Plain-text document sources:
----------

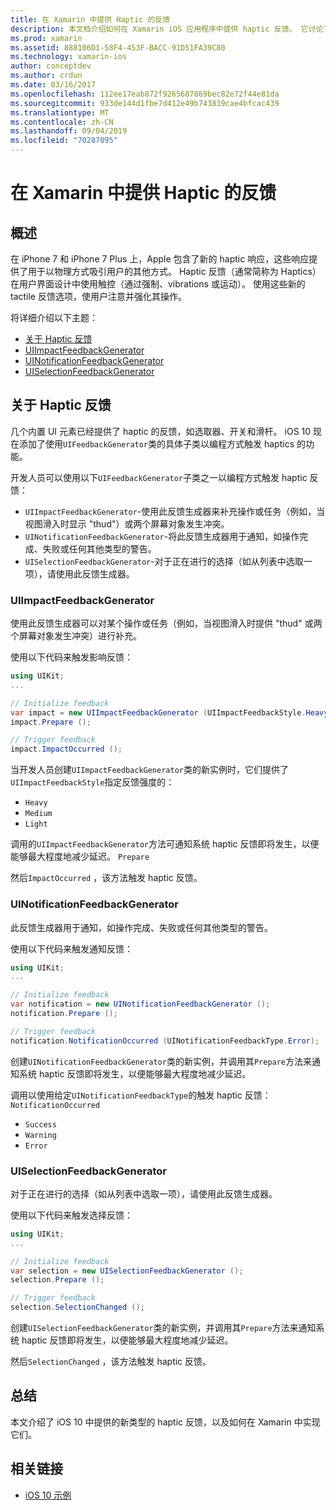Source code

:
 ```yaml
---
title: 在 Xamarin 中提供 Haptic 的反馈
description: 本文档介绍如何在 Xamarin iOS 应用程序中提供 haptic 反馈。 它讨论了 UIImpactFeedbackGenerator、UINotificationFeedbackGenerator 和 UISelectionFeedbackGenerator。
ms.prod: xamarin
ms.assetid: 888106D1-58F4-453F-BACC-91D51FA39C80
ms.technology: xamarin-ios
author: conceptdev
ms.author: crdun
ms.date: 03/16/2017
ms.openlocfilehash: 112ee17eab872f9265687869bec82e72f44e81da
ms.sourcegitcommit: 933de144d1fbe7d412e49b743839cae4bfcac439
ms.translationtype: MT
ms.contentlocale: zh-CN
ms.lasthandoff: 09/04/2019
ms.locfileid: "70287095"
---
```

# <a name="providing-haptic-feedback-in-xamarinios"></a>在 Xamarin 中提供 Haptic 的反馈

<a name="Overview" />

## <a name="overview"></a>概述

在 iPhone 7 和 iPhone 7 Plus 上，Apple 包含了新的 haptic 响应，这些响应提供了用于以物理方式吸引用户的其他方式。 Haptic 反馈（通常简称为 Haptics）在用户界面设计中使用触控（通过强制、vibrations 或运动）。 使用这些新的 tactile 反馈选项，使用户注意并强化其操作。

将详细介绍以下主题：

- [关于 Haptic 反馈](#About-Haptic-Feedback)
- [UIImpactFeedbackGenerator](#UIImpactFeedbackGenerator)
- [UINotificationFeedbackGenerator](#UINotificationFeedbackGenerator)
- [UISelectionFeedbackGenerator](#UISelectionFeedbackGenerator)

<a name="About-Haptic-Feedback" />

## <a name="about-haptic-feedback"></a>关于 Haptic 反馈

几个内置 UI 元素已经提供了 haptic 的反馈，如选取器、开关和滑杆。 iOS 10 现在添加了使用`UIFeedbackGenerator`类的具体子类以编程方式触发 haptics 的功能。

开发人员可以使用以下`UIFeedbackGenerator`子类之一以编程方式触发 haptic 反馈：

- `UIImpactFeedbackGenerator`-使用此反馈生成器来补充操作或任务（例如，当视图滑入时显示 "thud"）或两个屏幕对象发生冲突。
- `UINotificationFeedbackGenerator`-将此反馈生成器用于通知，如操作完成、失败或任何其他类型的警告。
- `UISelectionFeedbackGenerator`-对于正在进行的选择（如从列表中选取一项），请使用此反馈生成器。

<a name="UIImpactFeedbackGenerator" />

### <a name="uiimpactfeedbackgenerator"></a>UIImpactFeedbackGenerator

使用此反馈生成器可以对某个操作或任务（例如，当视图滑入时提供 "thud" 或两个屏幕对象发生冲突）进行补充。

使用以下代码来触发影响反馈：

```csharp
using UIKit;
...

// Initialize feedback
var impact = new UIImpactFeedbackGenerator (UIImpactFeedbackStyle.Heavy);
impact.Prepare ();

// Trigger feedback
impact.ImpactOccurred ();
```

当开发人员创建`UIImpactFeedbackGenerator`类的新实例时，它们提供了`UIImpactFeedbackStyle`指定反馈强度的：

- `Heavy`
- `Medium`
- `Light`

调用的`UIImpactFeedbackGenerator`方法可通知系统 haptic 反馈即将发生，以便能够最大程度地减少延迟。 `Prepare`

然后`ImpactOccurred` ，该方法触发 haptic 反馈。

<a name="UINotificationFeedbackGenerator" />

### <a name="uinotificationfeedbackgenerator"></a>UINotificationFeedbackGenerator

此反馈生成器用于通知，如操作完成、失败或任何其他类型的警告。

使用以下代码来触发通知反馈：

```csharp
using UIKit;
...

// Initialize feedback
var notification = new UINotificationFeedbackGenerator ();
notification.Prepare ();

// Trigger feedback
notification.NotificationOccurred (UINotificationFeedbackType.Error);
```

创建`UINotificationFeedbackGenerator`类的新实例，并调用其`Prepare`方法来通知系统 haptic 反馈即将发生，以便能够最大程度地减少延迟。

调用以使用给定`UINotificationFeedbackType`的触发 haptic 反馈： `NotificationOccurred`

- `Success`
- `Warning`
- `Error`

<a name="UISelectionFeedbackGenerator" />

### <a name="uiselectionfeedbackgenerator"></a>UISelectionFeedbackGenerator

对于正在进行的选择（如从列表中选取一项），请使用此反馈生成器。

使用以下代码来触发选择反馈：

```csharp
using UIKit;
...

// Initialize feedback
var selection = new UISelectionFeedbackGenerator ();
selection.Prepare ();

// Trigger feedback
selection.SelectionChanged ();
```

创建`UISelectionFeedbackGenerator`类的新实例，并调用其`Prepare`方法来通知系统 haptic 反馈即将发生，以便能够最大程度地减少延迟。

然后`SelectionChanged` ，该方法触发 haptic 反馈。

## <a name="summary"></a>总结

本文介绍了 iOS 10 中提供的新类型的 haptic 反馈，以及如何在 Xamarin 中实现它们。

## <a name="related-links"></a>相关链接

- [iOS 10 示例](https://docs.microsoft.com/samples/browse/?products=xamarin&term=Xamarin.iOS+iOS10)

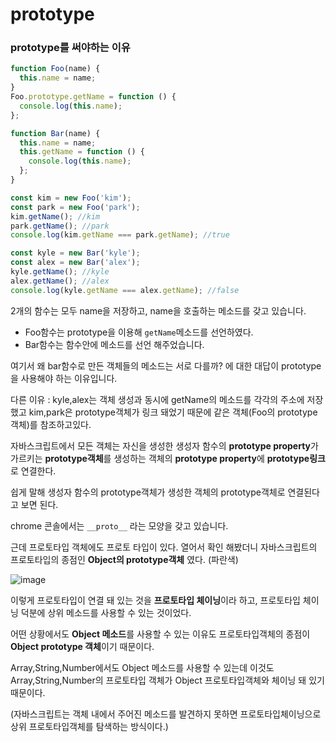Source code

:# prototype

### prototype를 써야하는 이유

```javascript
function Foo(name) {
  this.name = name;
}
Foo.prototype.getName = function () {
  console.log(this.name);
};

function Bar(name) {
  this.name = name;
  this.getName = function () {
    console.log(this.name);
  };
}

const kim = new Foo('kim');
const park = new Foo('park');
kim.getName(); //kim
park.getName(); //park
console.log(kim.getName === park.getName); //true

const kyle = new Bar('kyle');
const alex = new Bar('alex');
kyle.getName(); //kyle
alex.getName(); //alex
console.log(kyle.getName === alex.getName); //false
```

2개의 함수는 모두 name을 저장하고, name을 호출하는 메소드를 갖고 있습니다.

- Foo함수는 prototype을 이용해 `getName`메소드를 선언하였다.
- Bar함수는 함수안에 메소드를 선언 해주었습니다.

여기서 왜 bar함수로 만든 객체들의 메소드는 서로 다를까? 에 대한 대답이 prototype을 사용해야 하는 이유입니다.

다른 이유 : kyle,alex는 객체 생성과 동시에 getName의 메소드를 각각의 주소에 저장했고 kim,park은 prototype객체가 링크 돼었기 때문에 같은 객체(Foo의 prototype객체)를 참조하고있다.

자바스크립트에서 모든 객체는 자신을 생성한 생성자 함수의 **prototype property**가 가르키는 **prototype객체**를 생성하는 객체의 **prototype property**에 **prototype링크**로 연결한다.

쉽게 말해 생성자 함수의 prototype객체가 생성한 객체의 prototype객체로 연결된다고 보면 된다.

chrome 콘솔에서는 `__proto__` 라는 모양을 갖고 있습니다.

근데 프로토타입 객체에도 프로토 타입이 있다. 열어서 확인 해봤더니 자바스크립트의 프로토타입의 종점인 **Object의 prototype객체** 였다. (파란색)

![image](https://user-images.githubusercontent.com/67357426/99045560-e0381b80-25d4-11eb-8f83-035bfb5bd5c2.png)

이렇게 프로토타입이 연결 돼 있는 것을 **프로토타입 체이닝**이라 하고, 프로토타입 체이닝 덕분에 상위 메소드를 사용할 수 있는 것이었다.

어떤 상황에서도 **Object 메소드**를 사용할 수 있는 이유도 프로토타입객체의 종점이 **Object prototype 객체**이기 때문이다.

Array,String,Number에서도 Object 메소드를 사용할 수 있는데 이것도 Array,String,Number의 프로토타입 객체가 Object 프로토타입객체와 체이닝 돼 있기 때문이다.

(자바스크립트는 객체 내에서 주어진 메소드를 발견하지 못하면 프로토타입체이닝으로 상위 프로토타입객체를 탐색하는 방식이다.)
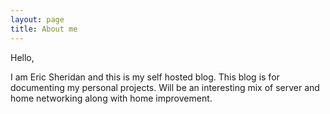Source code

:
 ```yaml
---
layout: page
title: About me
---
```


Hello,

I am Eric Sheridan and this is my self hosted blog. This blog is for documenting my personal projects. Will be an interesting mix of server and home networking along with home improvement.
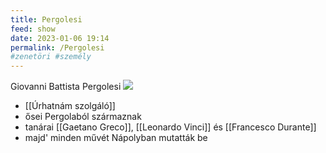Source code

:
 ```yaml
---
title: Pergolesi
feed: show
date: 2023-01-06 19:14
permalink: /Pergolesi
#zenetöri #személy
---
```

Giovanni Battista Pergolesi
![](https://upload.wikimedia.org/wikipedia/commons/c/cc/Giovanni_Battista_Pergolesi.jpg)

- [[Úrhatnám szolgáló]]
- ősei Pergolaból származnak
- tanárai [[Gaetano Greco]], [[Leonardo Vinci]] és [[Francesco Durante]]
- majd' minden művét Nápolyban mutatták be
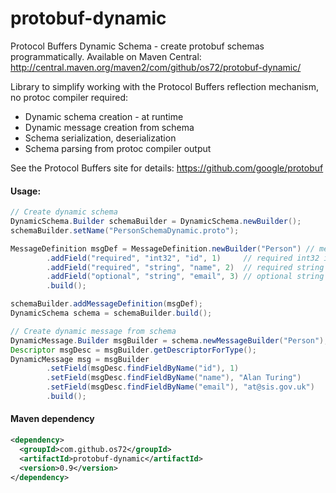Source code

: protobuf-dynamic
================

Protocol Buffers Dynamic Schema - create protobuf schemas programmatically.
Available on Maven Central: http://central.maven.org/maven2/com/github/os72/protobuf-dynamic/

Library to simplify working with the Protocol Buffers reflection mechanism, no protoc compiler required:
* Dynamic schema creation - at runtime
* Dynamic message creation from schema
* Schema serialization, deserialization
* Schema parsing from protoc compiler output

See the Protocol Buffers site for details: https://github.com/google/protobuf

#### Usage:
```java
// Create dynamic schema
DynamicSchema.Builder schemaBuilder = DynamicSchema.newBuilder();
schemaBuilder.setName("PersonSchemaDynamic.proto");

MessageDefinition msgDef = MessageDefinition.newBuilder("Person") // message Person
		.addField("required", "int32", "id", 1)		// required int32 id = 1
		.addField("required", "string", "name", 2)	// required string name = 2
		.addField("optional", "string", "email", 3)	// optional string email = 3
		.build();

schemaBuilder.addMessageDefinition(msgDef);
DynamicSchema schema = schemaBuilder.build();

// Create dynamic message from schema
DynamicMessage.Builder msgBuilder = schema.newMessageBuilder("Person");
Descriptor msgDesc = msgBuilder.getDescriptorForType();
DynamicMessage msg = msgBuilder
		.setField(msgDesc.findFieldByName("id"), 1)
		.setField(msgDesc.findFieldByName("name"), "Alan Turing")
		.setField(msgDesc.findFieldByName("email"), "at@sis.gov.uk")
		.build();
```

#### Maven dependency
```xml
<dependency>
  <groupId>com.github.os72</groupId>
  <artifactId>protobuf-dynamic</artifactId>
  <version>0.9</version>
</dependency>
```

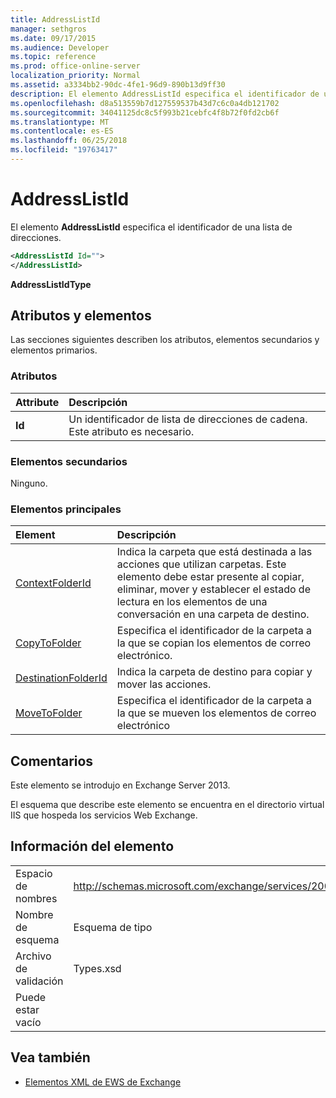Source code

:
 ```yaml
---
title: AddressListId
manager: sethgros
ms.date: 09/17/2015
ms.audience: Developer
ms.topic: reference
ms.prod: office-online-server
localization_priority: Normal
ms.assetid: a3334bb2-90dc-4fe1-96d9-890b13d9ff30
description: El elemento AddressListId especifica el identificador de una lista de direcciones.
ms.openlocfilehash: d8a513559b7d127559537b43d7c6c0a4db121702
ms.sourcegitcommit: 34041125dc8c5f993b21cebfc4f8b72f0fd2cb6f
ms.translationtype: MT
ms.contentlocale: es-ES
ms.lasthandoff: 06/25/2018
ms.locfileid: "19763417"
---
```

# <a name="addresslistid"></a>AddressListId

El elemento **AddressListId** especifica el identificador de una lista de direcciones. 
  
```XML
<AddressListId Id="">
</AddressListId>
```

 **AddressListIdType**
## <a name="attributes-and-elements"></a>Atributos y elementos

Las secciones siguientes describen los atributos, elementos secundarios y elementos primarios.
  
### <a name="attributes"></a>Atributos

|**Attribute**|**Descripción**|
|:-----|:-----|
|**Id** <br/> |Un identificador de lista de direcciones de cadena. Este atributo es necesario.  <br/> |
   
### <a name="child-elements"></a>Elementos secundarios

Ninguno.
  
### <a name="parent-elements"></a>Elementos principales

|**Element**|**Descripción**|
|:-----|:-----|
|[ContextFolderId](contextfolderid.md) <br/> |Indica la carpeta que está destinada a las acciones que utilizan carpetas. Este elemento debe estar presente al copiar, eliminar, mover y establecer el estado de lectura en los elementos de una conversación en una carpeta de destino.  <br/> |
|[CopyToFolder](copytofolder.md) <br/> |Especifica el identificador de la carpeta a la que se copian los elementos de correo electrónico.  <br/> |
|[DestinationFolderId](destinationfolderid.md) <br/> |Indica la carpeta de destino para copiar y mover las acciones.  <br/> |
|[MoveToFolder](movetofolder.md) <br/> |Especifica el identificador de la carpeta a la que se mueven los elementos de correo electrónico  <br/> |
   
## <a name="remarks"></a>Comentarios

Este elemento se introdujo en Exchange Server 2013.
  
El esquema que describe este elemento se encuentra en el directorio virtual IIS que hospeda los servicios Web Exchange.
  
## <a name="element-information"></a>Información del elemento

|||
|:-----|:-----|
|Espacio de nombres  <br/> |http://schemas.microsoft.com/exchange/services/2006/types  <br/> |
|Nombre de esquema  <br/> |Esquema de tipo  <br/> |
|Archivo de validación  <br/> |Types.xsd  <br/> |
|Puede estar vacío  <br/> ||
   
## <a name="see-also"></a>Vea también

- [Elementos XML de EWS de Exchange](ews-xml-elements-in-exchange.md)

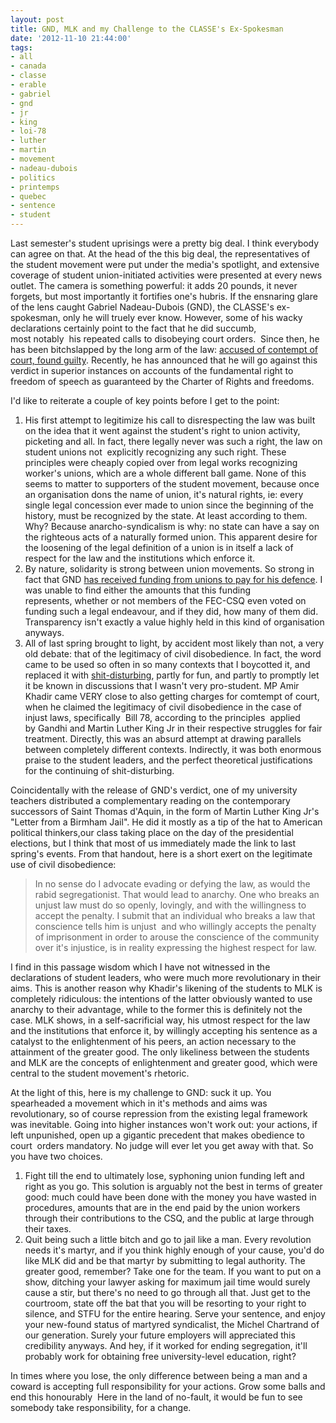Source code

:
 ```yaml
---
layout: post
title: GND, MLK and my Challenge to the CLASSE's Ex-Spokesman
date: '2012-11-10 21:44:00'
tags:
- all
- canada
- classe
- erable
- gabriel
- gnd
- jr
- king
- loi-78
- luther
- martin
- movement
- nadeau-dubois
- politics
- printemps
- quebec
- sentence
- student
---
```


Last semester's student uprisings were a pretty big deal. I think everybody can agree on that. At the head of the this big deal, the representatives of the student movement were put under the media's spotlight, and extensive coverage of student union-initiated activities were presented at every news outlet. The camera is something powerful: it adds 20 pounds, it never forgets, but most importantly it fortifies one's hubris. If the ensnaring glare of the lens caught Gabriel Nadeau-Dubois (GND), the CLASSE's ex-spokesman, only he will truely ever know. However, some of his wacky declarations certainly point to the fact that he did succumb, most notably  his repeated calls to disobeying court orders.  Since then, he has been bitchslapped by the long arm of the law: <a href="http://www.lapresse.ca/actualites/dossiers/conflit-etudiant/201211/01/01-4589410-gabriel-nadeau-dubois-coupable-doutrage-au-tribunal.php">accused of contempt of court, found guilty</a>. Recently, he has announced that he will go against this verdict in superior instances on accounts of the fundamental right to freedom of speech as guaranteed by the Charter of Rights and freedoms.

I'd like to reiterate a couple of key points before I get to the point:
<ol>
	<li>His first attempt to legitimize his call to disrespecting the law was built on the idea that it went against the student's right to union activity, picketing and all. In fact, there legally never was such a right, the law on student unions not  explicitly recognizing any such right. These principles were cheaply copied over from legal works recognizing worker's unions, which are a whole different ball game. None of this seems to matter to supporters of the student movement, because once an organisation dons the name of union, it's natural rights, ie: every single legal concession ever made to union since the beginning of the history, must be recognized by the state. At least according to them. Why? Because anarcho-syndicalism is why: no state can have a say on the righteous acts of a naturally formed union. This apparent desire for the loosening of the legal definition of a union is in itself a lack of respect for the law and the institutions which enforce it.</li>
	<li>By nature, solidarity is strong between union movements. So strong in fact that GND <a href="http://www.csq.qc.net/actualites/la-une/nouvelle/news/la-fec-csq-repond-a-lappel-de-solidarite.html">has received funding from unions to pay for his defence</a>. I was unable to find either the amounts that this funding represents, whether or not members of the FEC-CSQ even voted on funding such a legal endeavour, and if they did, how many of them did. Transparency isn't exactly a value highly held in this kind of organisation anyways.</li>
	<li>All of last spring brought to light, by accident most likely than not, a very old debate: that of the legitimacy of civil disobedience. In fact, the word came to be used so often in so many contexts that I boycotted it, and replaced it with <a href="http://www.urbandictionary.com/define.php?term=shit%20disturber">shit-disturbing</a>, partly for fun, and partly to promptly let it be known in discussions that I wasn't very pro-student. MP Amir Khadir came VERY close to also getting charges for comtempt of court, when he claimed the legitimacy of civil disobedience in the case of injust laws, specifically  Bill 78, according to the principles  applied by Gandhi and Martin Luther King Jr in their respective struggles for fair treatment. Directly, this was an absurd attempt at drawing parallels between completely different contexts. Indirectly, it was both enormous praise to the student leaders, and the perfect theoretical justifications for the continuing of shit-disturbing.</li>
</ol>
Coincidentally with the release of GND's verdict, one of my university teachers distributed a complementary reading on the contemporary successors of Saint Thomas d'Aquin, in the form of Martin Luther King Jr's "Letter from a Birmham Jail". He did it mostly as a tip of the hat to American political thinkers,our class taking place on the day of the presidential elections, but I think that most of us immediately made the link to last spring's events. From that handout, here is a short exert on the legitimate use of civil disobedience:
<blockquote>In no sense do I advocate evading or defying the law, as would the rabid segregationist. That would lead to anarchy. One who breaks an unjust law must do so openly, lovingly, and with the willingness to accept the penalty. I submit that an individual who breaks a law that conscience tells him is unjust  and who willingly accepts the penalty of imprisonment in order to arouse the conscience of the community over it's injustice, is in reality expressing the highest respect for law.</blockquote>
I find in this passage wisdom which I have not witnessed in the declarations of student leaders, who were much more revolutionary in their aims. This is another reason why Khadir's likening of the students to MLK is completely ridiculous: the intentions of the latter obviously wanted to use anarchy to their advantage, while to the former this is definitely not the case. MLK shows, in a self-sacrificial way, his utmost respect for the law and the institutions that enforce it, by willingly accepting his sentence as a catalyst to the enlightenment of his peers, an action necessary to the attainment of the greater good. The only likeliness between the students and MLK are the concepts of enlightenment and greater good, which were central to the student movement's rhetoric.

At the light of this, here is my challenge to GND: suck it up. You spearheaded a movement which in it's methods and aims was revolutionary, so of course repression from the existing legal framework was inevitable. Going into higher instances won't work out: your actions, if left unpunished, open up a gigantic precedent that makes obedience to court  orders mandatory. No judge will ever let you get away with that. So you have two choices.
<ol>
	<li>Fight till the end to ultimately lose, syphoning union funding left and right as you go. This solution is arguably not the best in terms of greater good: much could have been done with the money you have wasted in procedures, amounts that are in the end paid by the union workers through their contributions to the CSQ, and the public at large through their taxes.</li>
	<li>Quit being such a little bitch and go to jail like a man. Every revolution needs it's martyr, and if you think highly enough of your cause, you'd do like MLK did and be that martyr by submitting to legal authority. The greater good, remember? Take one for the team. If you want to put on a show, ditching your lawyer asking for maximum jail time would surely cause a stir, but there's no need to go through all that. Just get to the courtroom, state off the bat that you will be resorting to your right to silence, and STFU for the entire hearing. Serve your sentence, and enjoy your new-found status of martyred syndicalist, the Michel Chartrand of our generation. Surely your future employers will appreciated this credibility anyways. And hey, if it worked for ending segregation, it'll probably work for obtaining free university-level education, right?</li>
</ol>
In times where you lose, the only difference between being a man and a coward is accepting full responsibility for your actions. Grow some balls and end this honourably  Here in the land of no-fault, it would be fun to see somebody take responsibility, for a change.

----------

## Your task
Which lines above include the word "prototype을"? Pick them out and copy them.

## Task solution
- Foo함수는 prototype을 이용해 `getName`메소드를 선언하였다.
여기서 왜 bar함수로 만든 객체들의 메소드는 서로 다를까? 에 대한 대답이 prototype을 사용해야 하는 이유입니다.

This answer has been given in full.